TASK DIRECTIONS ->
Return all of the data that follows precisely, leaving every image out.

++++ INFORMATION SUPPLIED ++++

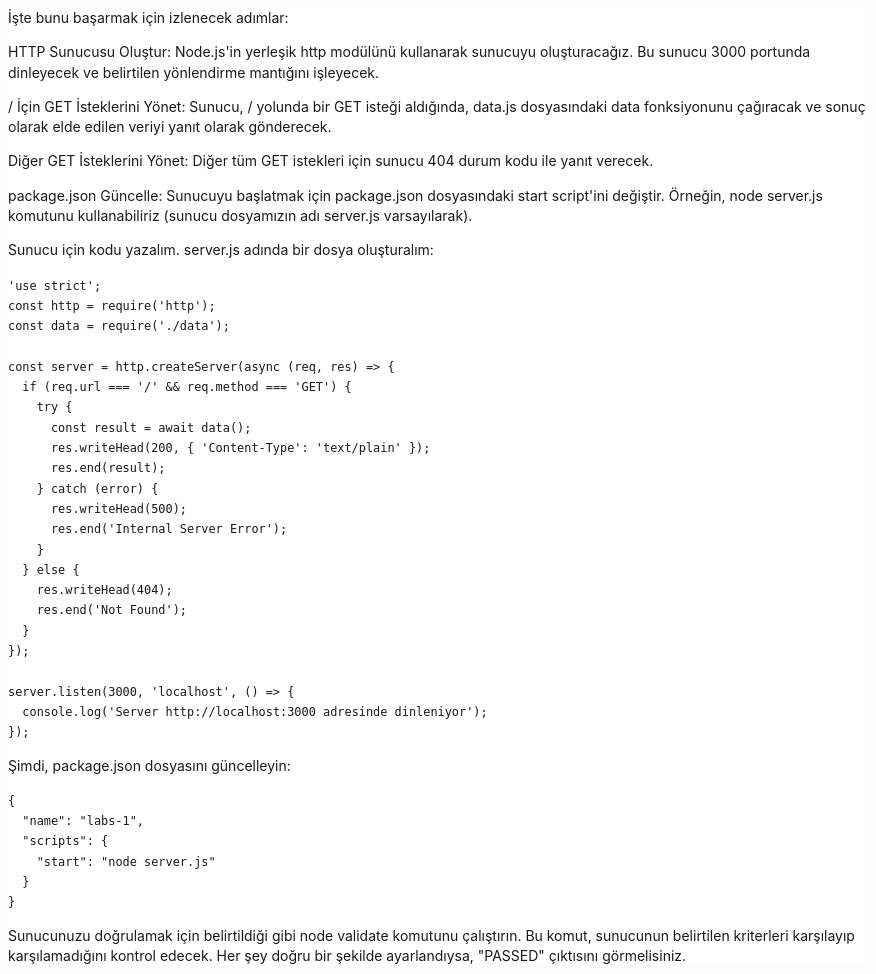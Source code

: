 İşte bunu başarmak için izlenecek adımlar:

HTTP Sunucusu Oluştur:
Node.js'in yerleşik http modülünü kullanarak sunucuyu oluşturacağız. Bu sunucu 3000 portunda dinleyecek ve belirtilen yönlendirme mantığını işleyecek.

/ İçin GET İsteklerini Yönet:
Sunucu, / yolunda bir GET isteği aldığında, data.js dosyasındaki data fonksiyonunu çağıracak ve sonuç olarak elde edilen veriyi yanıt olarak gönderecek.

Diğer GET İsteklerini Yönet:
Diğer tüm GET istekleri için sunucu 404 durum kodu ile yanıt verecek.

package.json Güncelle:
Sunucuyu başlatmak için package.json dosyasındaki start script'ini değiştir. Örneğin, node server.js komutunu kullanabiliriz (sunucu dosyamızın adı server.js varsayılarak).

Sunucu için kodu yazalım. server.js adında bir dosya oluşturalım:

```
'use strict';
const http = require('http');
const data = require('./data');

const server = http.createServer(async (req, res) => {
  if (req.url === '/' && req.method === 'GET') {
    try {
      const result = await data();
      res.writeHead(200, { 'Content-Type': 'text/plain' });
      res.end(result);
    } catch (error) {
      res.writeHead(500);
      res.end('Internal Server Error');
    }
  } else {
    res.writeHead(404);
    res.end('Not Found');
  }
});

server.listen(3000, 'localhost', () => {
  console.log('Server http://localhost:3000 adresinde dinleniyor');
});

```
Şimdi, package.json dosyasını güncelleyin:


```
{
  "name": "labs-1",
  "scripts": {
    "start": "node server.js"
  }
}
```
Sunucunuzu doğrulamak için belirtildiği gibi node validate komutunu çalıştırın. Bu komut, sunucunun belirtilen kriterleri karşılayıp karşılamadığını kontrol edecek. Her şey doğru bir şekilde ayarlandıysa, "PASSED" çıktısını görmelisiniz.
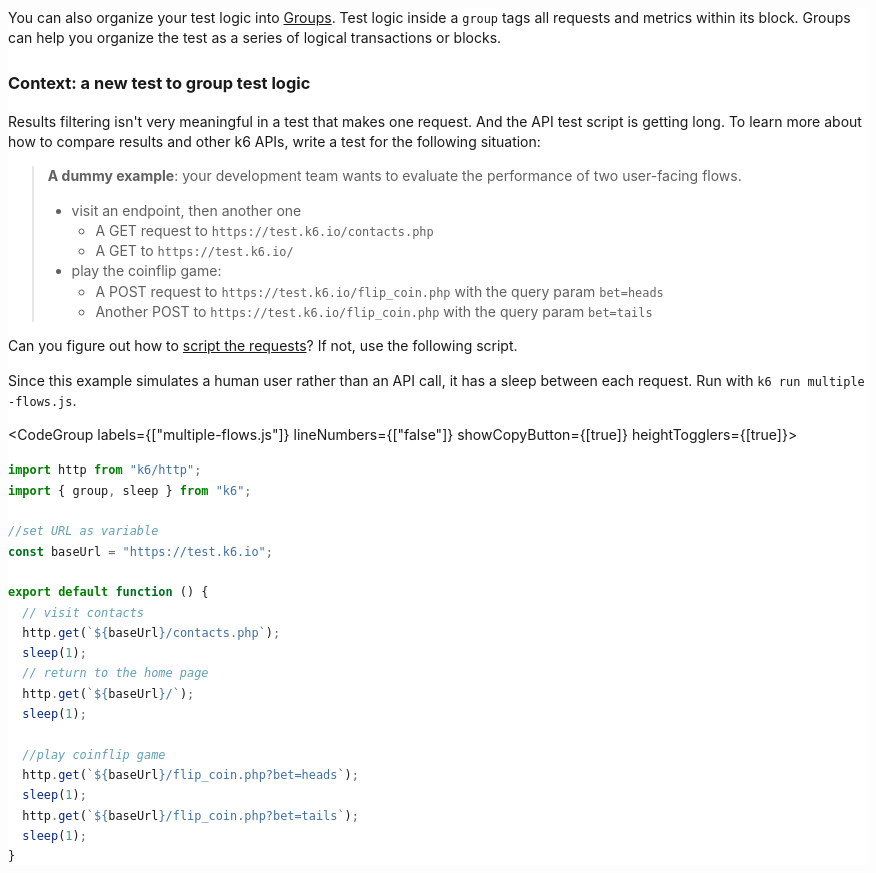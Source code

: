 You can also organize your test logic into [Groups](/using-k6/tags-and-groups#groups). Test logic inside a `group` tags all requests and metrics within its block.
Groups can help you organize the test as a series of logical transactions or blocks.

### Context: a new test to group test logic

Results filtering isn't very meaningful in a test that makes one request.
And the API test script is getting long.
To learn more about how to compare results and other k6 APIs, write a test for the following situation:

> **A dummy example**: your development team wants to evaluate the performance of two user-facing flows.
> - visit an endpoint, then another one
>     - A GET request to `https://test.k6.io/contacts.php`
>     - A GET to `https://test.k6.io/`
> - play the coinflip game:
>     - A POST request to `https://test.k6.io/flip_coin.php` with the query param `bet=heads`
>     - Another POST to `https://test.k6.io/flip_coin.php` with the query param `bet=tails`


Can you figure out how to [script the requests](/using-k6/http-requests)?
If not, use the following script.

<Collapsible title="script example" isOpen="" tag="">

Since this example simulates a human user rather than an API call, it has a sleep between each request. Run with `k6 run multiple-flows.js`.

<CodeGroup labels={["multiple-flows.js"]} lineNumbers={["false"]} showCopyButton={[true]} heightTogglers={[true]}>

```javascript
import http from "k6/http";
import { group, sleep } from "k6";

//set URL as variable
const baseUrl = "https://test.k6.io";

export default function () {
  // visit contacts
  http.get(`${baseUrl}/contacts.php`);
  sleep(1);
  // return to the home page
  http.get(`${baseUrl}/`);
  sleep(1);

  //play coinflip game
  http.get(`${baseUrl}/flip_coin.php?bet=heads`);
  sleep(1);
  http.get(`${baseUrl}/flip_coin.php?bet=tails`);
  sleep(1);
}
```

++++

RESPONSE FOR THIS EXERCISE ->
Source code

: İşte bunu başarmak için izlenecek adımlar:

HTTP Sunucusu Oluştur:
Node.js'in yerleşik http modülünü kullanarak sunucuyu oluşturacağız. Bu sunucu 3000 portunda dinleyecek ve belirtilen yönlendirme mantığını işleyecek.

/ İçin GET İsteklerini Yönet:
Sunucu, / yolunda bir GET isteği aldığında, data.js dosyasındaki data fonksiyonunu çağıracak ve sonuç olarak elde edilen veriyi yanıt olarak gönderecek.

Diğer GET İsteklerini Yönet:
Diğer tüm GET istekleri için sunucu 404 durum kodu ile yanıt verecek.

package.json Güncelle:
Sunucuyu başlatmak için package.json dosyasındaki start script'ini değiştir. Örneğin, node server.js komutunu kullanabiliriz (sunucu dosyamızın adı server.js varsayılarak).

Sunucu için kodu yazalım. server.js adında bir dosya oluşturalım:

```
'use strict';
const http = require('http');
const data = require('./data');

const server = http.createServer(async (req, res) => {
  if (req.url === '/' && req.method === 'GET') {
    try {
      const result = await data();
      res.writeHead(200, { 'Content-Type': 'text/plain' });
      res.end(result);
    } catch (error) {
      res.writeHead(500);
      res.end('Internal Server Error');
    }
  } else {
    res.writeHead(404);
    res.end('Not Found');
  }
});

server.listen(3000, 'localhost', () => {
  console.log('Server http://localhost:3000 adresinde dinleniyor');
});

```
Şimdi, package.json dosyasını güncelleyin:


```
{
  "name": "labs-1",
  "scripts": {
    "start": "node server.js"
  }
}
```
Sunucunuzu doğrulamak için belirtildiği gibi node validate komutunu çalıştırın. Bu komut, sunucunun belirtilen kriterleri karşılayıp karşılamadığını kontrol edecek. Her şey doğru bir şekilde ayarlandıysa, "PASSED" çıktısını görmelisiniz.
Source code

: You can also organize your test logic into [Groups](/using-k6/tags-and-groups#groups). Test logic inside a `group` tags all requests and metrics within its block.
Groups can help you organize the test as a series of logical transactions or blocks.

### Context: a new test to group test logic

Results filtering isn't very meaningful in a test that makes one request.
And the API test script is getting long.
To learn more about how to compare results and other k6 APIs, write a test for the following situation:

> **A dummy example**: your development team wants to evaluate the performance of two user-facing flows.
> - visit an endpoint, then another one
>     - A GET request to `https://test.k6.io/contacts.php`
>     - A GET to `https://test.k6.io/`
> - play the coinflip game:
>     - A POST request to `https://test.k6.io/flip_coin.php` with the query param `bet=heads`
>     - Another POST to `https://test.k6.io/flip_coin.php` with the query param `bet=tails`


Can you figure out how to [script the requests](/using-k6/http-requests)?
If not, use the following script.

<Collapsible title="script example" isOpen="" tag="">

Since this example simulates a human user rather than an API call, it has a sleep between each request. Run with `k6 run multiple-flows.js`.

<CodeGroup labels={["multiple-flows.js"]} lineNumbers={["false"]} showCopyButton={[true]} heightTogglers={[true]}>

```javascript
import http from "k6/http";
import { group, sleep } from "k6";

//set URL as variable
const baseUrl = "https://test.k6.io";

export default function () {
  // visit contacts
  http.get(`${baseUrl}/contacts.php`);
  sleep(1);
  // return to the home page
  http.get(`${baseUrl}/`);
  sleep(1);

  //play coinflip game
  http.get(`${baseUrl}/flip_coin.php?bet=heads`);
  sleep(1);
  http.get(`${baseUrl}/flip_coin.php?bet=tails`);
  sleep(1);
}
```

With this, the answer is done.